Transcribe the entire listing exactly.

*Data records:*
BEGIN

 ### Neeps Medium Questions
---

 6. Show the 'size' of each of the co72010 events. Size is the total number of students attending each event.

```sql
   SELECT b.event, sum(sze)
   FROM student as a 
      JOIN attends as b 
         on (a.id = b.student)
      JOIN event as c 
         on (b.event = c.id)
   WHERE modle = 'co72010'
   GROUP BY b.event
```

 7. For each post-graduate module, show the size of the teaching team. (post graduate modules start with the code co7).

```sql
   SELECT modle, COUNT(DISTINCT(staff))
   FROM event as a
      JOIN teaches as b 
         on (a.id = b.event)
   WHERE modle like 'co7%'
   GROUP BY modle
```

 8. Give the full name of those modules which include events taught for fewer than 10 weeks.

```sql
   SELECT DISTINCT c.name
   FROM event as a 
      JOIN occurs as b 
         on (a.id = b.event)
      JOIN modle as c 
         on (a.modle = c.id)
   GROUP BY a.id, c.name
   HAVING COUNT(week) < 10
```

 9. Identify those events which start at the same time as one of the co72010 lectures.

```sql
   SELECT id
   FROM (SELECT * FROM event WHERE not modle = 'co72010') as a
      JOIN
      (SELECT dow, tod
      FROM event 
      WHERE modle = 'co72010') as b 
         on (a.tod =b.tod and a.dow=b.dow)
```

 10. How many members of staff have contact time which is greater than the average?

END

*Final answer:*
 ### Neeps Medium Questions
---

 6. Show the 'size' of each of the co72010 events. Size is the total number of students attending each event.

```sql
   SELECT b.event, sum(sze)
   FROM student as a 
      JOIN attends as b 
         on (a.id = b.student)
      JOIN event as c 
         on (b.event = c.id)
   WHERE modle = 'co72010'
   GROUP BY b.event
```

 7. For each post-graduate module, show the size of the teaching team. (post graduate modules start with the code co7).

```sql
   SELECT modle, COUNT(DISTINCT(staff))
   FROM event as a
      JOIN teaches as b 
         on (a.id = b.event)
   WHERE modle like 'co7%'
   GROUP BY modle
```

 8. Give the full name of those modules which include events taught for fewer than 10 weeks.

```sql
   SELECT DISTINCT c.name
   FROM event as a 
      JOIN occurs as b 
         on (a.id = b.event)
      JOIN modle as c 
         on (a.modle = c.id)
   GROUP BY a.id, c.name
   HAVING COUNT(week) < 10
```

 9. Identify those events which start at the same time as one of the co72010 lectures.

```sql
   SELECT id
   FROM (SELECT * FROM event WHERE not modle = 'co72010') as a
      JOIN
      (SELECT dow, tod
      FROM event 
      WHERE modle = 'co72010') as b 
         on (a.tod =b.tod and a.dow=b.dow)
```

 10. How many members of staff have contact time which is greater than the average?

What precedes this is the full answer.